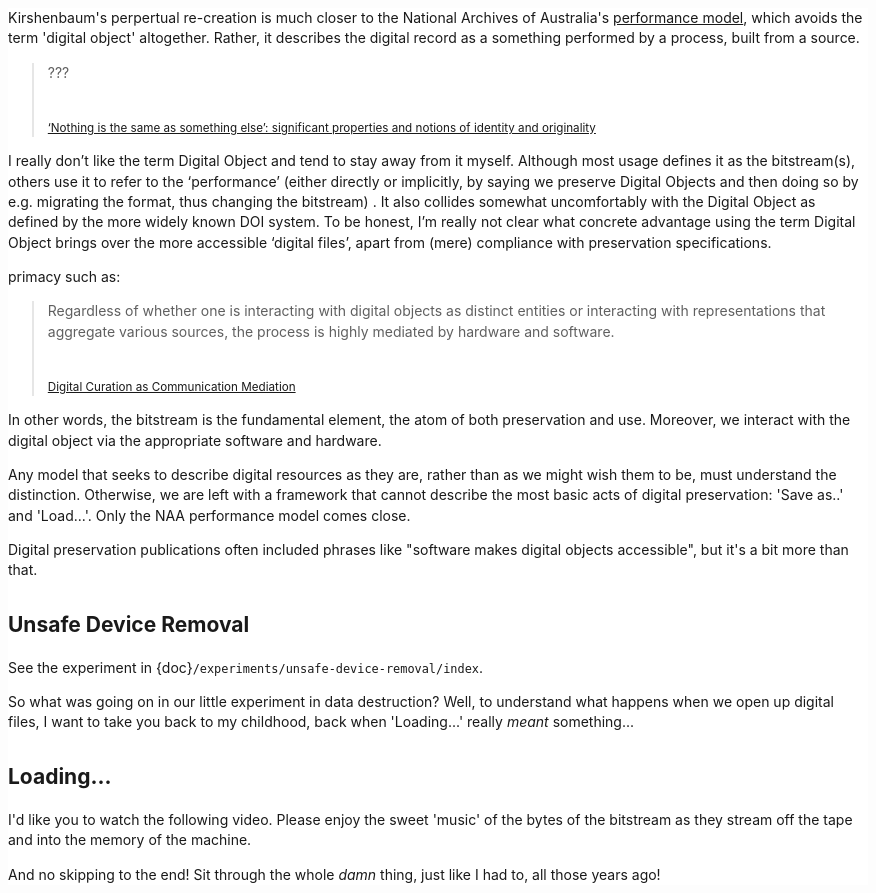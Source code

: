 Kirshenbaum's perpertual re-creation is much closer to the National Archives of Australia's [performance model][8], which avoids the term 'digital object' altogether. Rather, it describes the digital record as a something performed by a process, built from a source.

> ???
>
> <br/><small class="d-block text-right">[‘Nothing is the same as something else’: significant properties and notions of identity and originality](http://discovery.ucl.ac.uk/1318039/3/1318039.pdf)</small>


I really don’t like the term Digital Object and tend to stay away from it myself. Although most usage defines it as the bitstream(s), others use it to refer to the ‘performance’ (either directly or implicitly, by saying we preserve Digital Objects and then doing so by e.g. migrating the format, thus changing the bitstream) .  It also collides somewhat uncomfortably with the Digital Object as defined by the more widely known DOI system. To be honest, I’m really not clear what concrete advantage using the term Digital Object brings over the more accessible ‘digital files’, apart from (mere) compliance with preservation specifications.


primacy such as:

> Regardless of whether one is interacting with digital objects as distinct entities or interacting with representations that aggregate various sources, the process is highly mediated by hardware and software. 
>
> <br/><small class="d-block text-right">[Digital Curation as Communication Mediation][2]</small>

In other words, the bitstream is the fundamental element, the atom of both preservation and use. Moreover, we interact with the digital object via the appropriate software and hardware.

Any model that seeks to describe digital resources as they are, rather than as we might wish them to be, must understand the distinction. Otherwise, we are left with a framework that cannot describe the most basic acts of digital preservation: 'Save as..' and 'Load...'. Only the NAA performance model comes close.

Digital preservation publications often included phrases like "software makes digital objects accessible", but it's a bit more than that. 


## Unsafe Device Removal

See the experiment in {doc}`/experiments/unsafe-device-removal/index`.

So what was going on in our little experiment in data destruction? Well, to understand what happens when we open up digital files, I want to take you back to my childhood, back when 'Loading...' really *meant* something...


## Loading...

I'd like you to watch the following video. Please enjoy the sweet 'music' of the bytes of the bitstream as they stream off the tape and into the memory of the machine. 

And no skipping to the end! Sit through the whole *damn* thing, just like I had to, all those years ago!


[1]: http://public.ccsds.org/publications/archive/650x0m2.pdf
[2]: http://www.ils.unc.edu/callee/p507-lee.pdf
[3]: http://www.clir.org/pubs/reports/pub107/thibodeau.html
[4]: http://www.digitalhumanities.org/dhq/vol/7/1/000151/000151.html
[5]: http://firstmonday.org/ojs/index.php/fm/article/view/3033/2564
[6]: https://twitter.com/digitalfay/status/604202789846302720
[7]: http://www.bitcurator.net
[8]: http://www.naa.gov.au/Images/An-approach-Green-Paper_tcm16-47161.pdf
[9]: http://digitalpowrr.niu.edu/
[10]: http://www.facetpublishing.co.uk/title.php?id=049580#.VYnU4-ds6N4
[11]: http://www.dlib.org/dlib/july00/eppard/07eppard.html
[12]: http://www.dpconline.org/advice/preservationhandbook/introduction/definitions-and-concepts
[^1]: What's that? You skipped to the end!? Shame on you.
[^2]: As we've seen, this is true even for a very common and well standardised bitstream format like JPEG.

★ ★ ★ ★

◆ Requirement
Send back an exact copy of only the lines from the line with "[2]: http://www.ils.unc.edu/callee/p507-lee.pdf" up to and including the line with "[7]: http://www.bitcurator.net" in the data above.

◆ Written solution
[2]: http://www.ils.unc.edu/callee/p507-lee.pdf
[3]: http://www.clir.org/pubs/reports/pub107/thibodeau.html
[4]: http://www.digitalhumanities.org/dhq/vol/7/1/000151/000151.html
[5]: http://firstmonday.org/ojs/index.php/fm/article/view/3033/2564
[6]: https://twitter.com/digitalfay/status/604202789846302720
[7]: http://www.bitcurator.net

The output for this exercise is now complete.